Ein Rückschlag für die US-Zulassung der Insulin-Präparate Tresiba und Ryzodec hat am Montag einen Kurseinbruch bei Novo Nordisk ausgelöst.

Aktien-Crash bei Novo Nordisk

Die Aktien des Pharma-Konzerns brachen an der Börse Kopenhagen um bis zu 17,3 Prozent auf 885 Kronen ein. Dabei wechselten innerhalb der ersten Handelsstunde bereits rund drei Mal so viele Nordisk-Papiere den Besitzer wie an einem gesamten Durchschnittstag.

Die US-Gesundheitsbehörde FDA hatte zuvor weitere Informationen zu möglichen Nebenwirkungen der Mittel angefordert. Dadurch könnte sich deren US-Zulassung Analysten zufolge um bis zu fünf Jahre verzögern. Novo Nordisk betonte, nach diesem Rückschlag werde es schwieriger, seine langfristigen Ergebnis-Ziele zu erreichen.

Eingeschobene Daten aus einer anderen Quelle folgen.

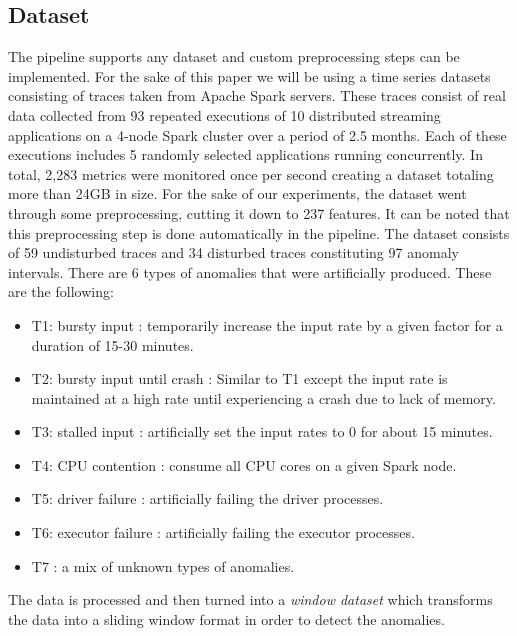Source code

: \documentclass[oneside, a4paper, onecolumn, 11pt]{article}
\begin{document}
\subsection{Dataset}
The pipeline supports any dataset and custom preprocessing steps can be implemented. For the sake of this paper we will be using a time series datasets consisting of traces taken from Apache Spark servers. These traces consist of real data collected from 93 repeated executions of 10 distributed streaming applications on a 4-node Spark cluster over a period of 2.5 months. Each of these executions includes 5 randomly selected applications running concurrently. In total, 2,283 metrics were monitored once per second creating a dataset totaling more than 24GB in size. For the sake of our experiments, the dataset went through some preprocessing, cutting it down to 237 features. It can be noted that this preprocessing step is done automatically in the pipeline.
The dataset consists of 59 undisturbed traces and 34 disturbed traces constituting 97 anomaly intervals. There are 6 types of anomalies that were artificially produced. These are the following: 
\begin{itemize}
    \item T1: bursty input : temporarily increase the input rate by a given factor for a duration of 15-30 minutes.
    \item T2: bursty input until crash : Similar to T1 except the input rate is maintained at a high rate until experiencing a crash due to lack of memory.
    \item T3: stalled input : artificially set the input rates to 0 for about 15 minutes.
    \item T4: CPU contention : consume all CPU cores on a given Spark
    node.
    \item T5: driver failure : artificially failing the driver processes.
    \item T6: executor failure : artificially failing the executor processes.
    \item T7 : a mix of unknown types of anomalies.
\end{itemize}
The data is processed and then turned into a \textit{window dataset} which transforms the data into a sliding window format in order to detect the anomalies.
\end{document}
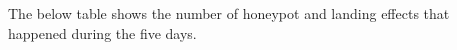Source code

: The below table shows the number of honeypot and landing effects that happened during the five days.

\begin{table}[H]
\caption{Mobile Interactive Landing and honeypot effect}
\label{tab:landingandhonypot_mobile}
\centering
{}
\end{table}



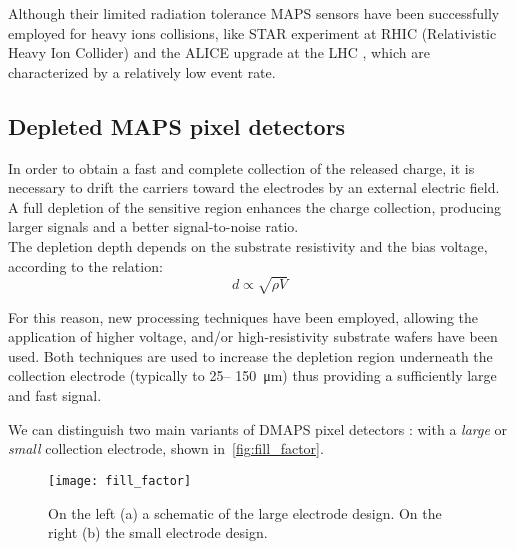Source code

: Although their limited radiation tolerance MAPS sensors have been successfully employed for heavy ions collisions, like STAR experiment at RHIC (Relativistic Heavy Ion Collider) \cite{Greiner:2013tva} and the ALICE upgrade at the LHC \cite{ALICE:2013nwm}, which are characterized by a relatively low event rate.


\subsection{Depleted MAPS pixel detectors}

In order to obtain a fast and complete collection of the released charge, it is necessary to drift the carriers toward the electrodes by an external electric field. A full depletion of the sensitive region enhances the charge collection, producing larger signals and a better signal-to-noise ratio. \\
The depletion depth depends on the substrate resistivity and the bias voltage, according to the relation:
\medskip
\begin{equation}
d \propto \sqrt{\rho V}
\end{equation}

For this reason, new processing techniques have been employed, allowing the application of higher voltage, and/or high-resistivity substrate wafers have been used. Both techniques are used to increase the depletion region underneath the collection electrode (typically to 25– \SI{150}{\micro m}) thus providing a sufficiently large and fast signal.

We can distinguish two main variants of DMAPS pixel detectors \cite{Garcia-Sciveres:2017ymt}: with a \textit{large} or \textit{small} collection electrode, shown in~\autoref{fig:fill_factor}.

\begin{figure}[h!]
\centering
\texttt{[image: fill\_factor]}
\caption{On the left (a) a schematic of the large electrode design. On the right (b) the small electrode design.}
\label{fig:fill_factor}
\end{figure}

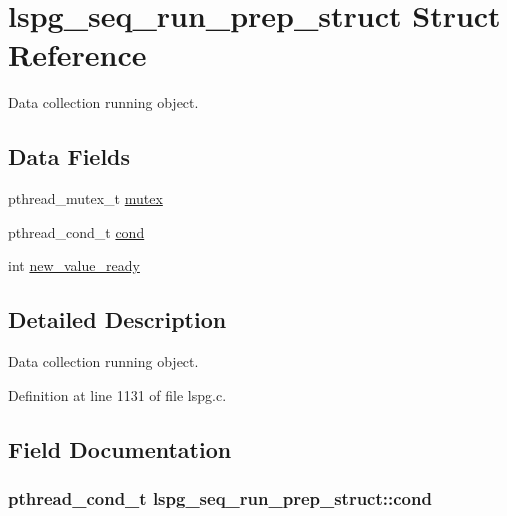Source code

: \hypertarget{structlspg__seq__run__prep__struct}{\section{lspg\-\_\-seq\-\_\-run\-\_\-prep\-\_\-struct Struct Reference}
\label{structlspg__seq__run__prep__struct}
}


Data collection running object.  


\subsection*{Data Fields}
\begin{DoxyCompactItemize}
\item 
pthread\-\_\-mutex\-\_\-t \hyperlink{structlspg__seq__run__prep__struct_ad146cb91b5f7dd8bb283092c28781fe7}{mutex}
\item 
pthread\-\_\-cond\-\_\-t \hyperlink{structlspg__seq__run__prep__struct_acd83ea6994f57377716ff01c8ee7ce43}{cond}
\item 
int \hyperlink{structlspg__seq__run__prep__struct_a42d08888327e9059ddd69ddfec31b8a9}{new\-\_\-value\-\_\-ready}
\end{DoxyCompactItemize}


\subsection{Detailed Description}
Data collection running object. 

Definition at line 1131 of file lspg.\-c.



\subsection{Field Documentation}
\hypertarget{structlspg__seq__run__prep__struct_acd83ea6994f57377716ff01c8ee7ce43}{
\subsubsection[{cond}]{\setlength{\rightskip}{0pt plus 5cm}pthread\-\_\-cond\-\_\-t lspg\-\_\-seq\-\_\-run\-\_\-prep\-\_\-struct\-::cond}}\label{structlspg__seq__run__prep__struct_acd83ea6994f57377716ff01c8ee7ce43}


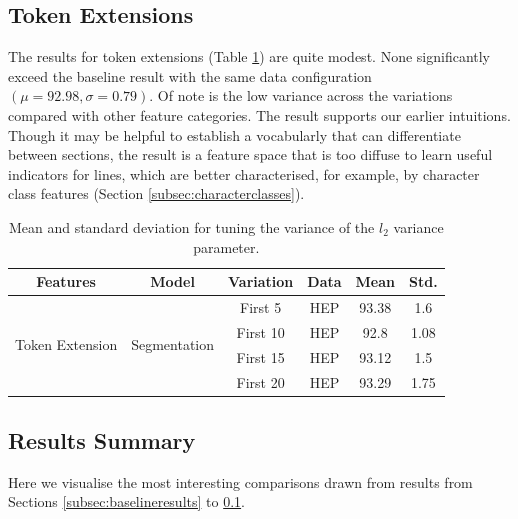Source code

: \subsection{Token Extensions}
\label{subsec:tokenextensionresults}

The results for token extensions (Table \ref{table:tokenextensions}) are quite modest. None significantly exceed the baseline result with the same data configuration $(\mu = 92.98, \sigma = 0.79)$. Of note is the low variance across the variations compared with other feature categories. The result supports our earlier intuitions. Though it may be helpful to establish a vocabularly that can differentiate between sections, the result is a feature space that is too diffuse to learn useful indicators for lines, which are better characterised, for example, by character class features (Section \ref{subsec:characterclasses}).

\begin{table}[h]
\begin{center}
\begin{tabular}{|c|c|c|c|c|c|}
\hline
Features & Model & Variation & Data & Mean & Std.\\
\hline
\multirow{4}{*}{Token Extension} & \multirow{4}{*}{Segmentation} & First 5 & HEP & 93.38 & 1.6\\\cline{3-6}
& & First 10 & HEP & 92.8 & 1.08\\\cline{3-6}
& & First 15 & HEP & 93.12 & 1.5\\\cline{3-6}
& & First 20 & HEP & 93.29 & 1.75\\\cline{3-6}
\hline
\end{tabular}
\caption[Mean and standard deviation for tuning the variance of the $l_2$ variance parameter.]{Mean and standard deviation for tuning the variance of the $l_2$ variance parameter.}
\label{table:tokenextensions}
\end{center}
\end{table}

\subsection{Results Summary}

Here we visualise the most interesting comparisons drawn from results from Sections \ref{subsec:baselineresults} to \ref{subsec:tokenextensionresults}.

Unterdessen gewannen Sanofi an der Pariser Börse 4,6 Prozent auf 72,25 Euro. Ohne die Konkurrenz von Tresiba und Ryzodec könne das Sanofi-Präparat Lantus 2015 eine Jahresumsatz von acht Milliarden Euro erwirtschaften, sagten Börsianer. Bisher habe der Markt mit Einnahmen von nur sieben Milliarden Euro gerechnet.